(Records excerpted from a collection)
-.-.-

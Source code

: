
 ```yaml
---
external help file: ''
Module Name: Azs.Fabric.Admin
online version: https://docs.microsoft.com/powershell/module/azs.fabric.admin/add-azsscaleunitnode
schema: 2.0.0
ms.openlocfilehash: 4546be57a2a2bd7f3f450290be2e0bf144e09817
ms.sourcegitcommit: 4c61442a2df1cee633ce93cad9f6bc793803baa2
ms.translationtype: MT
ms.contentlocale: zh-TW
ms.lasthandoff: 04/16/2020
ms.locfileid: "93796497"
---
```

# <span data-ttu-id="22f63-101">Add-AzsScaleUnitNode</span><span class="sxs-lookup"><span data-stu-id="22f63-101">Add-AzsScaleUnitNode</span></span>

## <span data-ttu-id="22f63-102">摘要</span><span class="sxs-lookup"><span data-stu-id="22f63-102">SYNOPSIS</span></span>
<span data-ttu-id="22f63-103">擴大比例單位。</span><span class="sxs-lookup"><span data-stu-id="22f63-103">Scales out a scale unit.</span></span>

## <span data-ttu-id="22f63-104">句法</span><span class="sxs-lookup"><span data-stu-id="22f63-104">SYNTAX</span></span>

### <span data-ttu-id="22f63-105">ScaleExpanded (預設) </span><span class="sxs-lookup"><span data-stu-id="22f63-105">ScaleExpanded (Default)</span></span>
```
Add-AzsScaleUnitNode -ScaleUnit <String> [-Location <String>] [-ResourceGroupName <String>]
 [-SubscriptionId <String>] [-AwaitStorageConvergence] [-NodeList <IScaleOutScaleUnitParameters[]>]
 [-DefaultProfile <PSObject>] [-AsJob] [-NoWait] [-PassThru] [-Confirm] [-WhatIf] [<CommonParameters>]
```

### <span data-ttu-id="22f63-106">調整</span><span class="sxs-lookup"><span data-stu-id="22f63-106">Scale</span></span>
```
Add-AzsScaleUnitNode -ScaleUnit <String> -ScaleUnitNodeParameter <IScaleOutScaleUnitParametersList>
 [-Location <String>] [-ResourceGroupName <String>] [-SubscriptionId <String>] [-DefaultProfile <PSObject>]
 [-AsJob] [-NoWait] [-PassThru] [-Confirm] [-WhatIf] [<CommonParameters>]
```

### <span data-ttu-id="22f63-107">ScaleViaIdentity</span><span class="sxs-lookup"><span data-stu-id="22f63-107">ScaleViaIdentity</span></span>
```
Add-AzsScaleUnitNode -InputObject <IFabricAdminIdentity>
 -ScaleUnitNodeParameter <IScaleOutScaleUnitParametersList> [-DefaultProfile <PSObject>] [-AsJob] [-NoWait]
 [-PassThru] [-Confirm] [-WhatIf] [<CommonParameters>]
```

-.-.-

§ What to work on
This exercise calls for every record to be restated word for word.

§ Completed exercise
Source code

:
 ```yaml
---
external help file: ''
Module Name: Azs.Fabric.Admin
online version: https://docs.microsoft.com/powershell/module/azs.fabric.admin/add-azsscaleunitnode
schema: 2.0.0
ms.openlocfilehash: 4546be57a2a2bd7f3f450290be2e0bf144e09817
ms.sourcegitcommit: 4c61442a2df1cee633ce93cad9f6bc793803baa2
ms.translationtype: MT
ms.contentlocale: zh-TW
ms.lasthandoff: 04/16/2020
ms.locfileid: "93796497"
---
```

# <span data-ttu-id="22f63-101">Add-AzsScaleUnitNode</span><span class="sxs-lookup"><span data-stu-id="22f63-101">Add-AzsScaleUnitNode</span></span>

## <span data-ttu-id="22f63-102">摘要</span><span class="sxs-lookup"><span data-stu-id="22f63-102">SYNOPSIS</span></span>
<span data-ttu-id="22f63-103">擴大比例單位。</span><span class="sxs-lookup"><span data-stu-id="22f63-103">Scales out a scale unit.</span></span>

## <span data-ttu-id="22f63-104">句法</span><span class="sxs-lookup"><span data-stu-id="22f63-104">SYNTAX</span></span>

### <span data-ttu-id="22f63-105">ScaleExpanded (預設) </span><span class="sxs-lookup"><span data-stu-id="22f63-105">ScaleExpanded (Default)</span></span>
```
Add-AzsScaleUnitNode -ScaleUnit <String> [-Location <String>] [-ResourceGroupName <String>]
 [-SubscriptionId <String>] [-AwaitStorageConvergence] [-NodeList <IScaleOutScaleUnitParameters[]>]
 [-DefaultProfile <PSObject>] [-AsJob] [-NoWait] [-PassThru] [-Confirm] [-WhatIf] [<CommonParameters>]
```

### <span data-ttu-id="22f63-106">調整</span><span class="sxs-lookup"><span data-stu-id="22f63-106">Scale</span></span>
```
Add-AzsScaleUnitNode -ScaleUnit <String> -ScaleUnitNodeParameter <IScaleOutScaleUnitParametersList>
 [-Location <String>] [-ResourceGroupName <String>] [-SubscriptionId <String>] [-DefaultProfile <PSObject>]
 [-AsJob] [-NoWait] [-PassThru] [-Confirm] [-WhatIf] [<CommonParameters>]
```

### <span data-ttu-id="22f63-107">ScaleViaIdentity</span><span class="sxs-lookup"><span data-stu-id="22f63-107">ScaleViaIdentity</span></span>
```
Add-AzsScaleUnitNode -InputObject <IFabricAdminIdentity>
 -ScaleUnitNodeParameter <IScaleOutScaleUnitParametersList> [-DefaultProfile <PSObject>] [-AsJob] [-NoWait]
 [-PassThru] [-Confirm] [-WhatIf] [<CommonParameters>]
```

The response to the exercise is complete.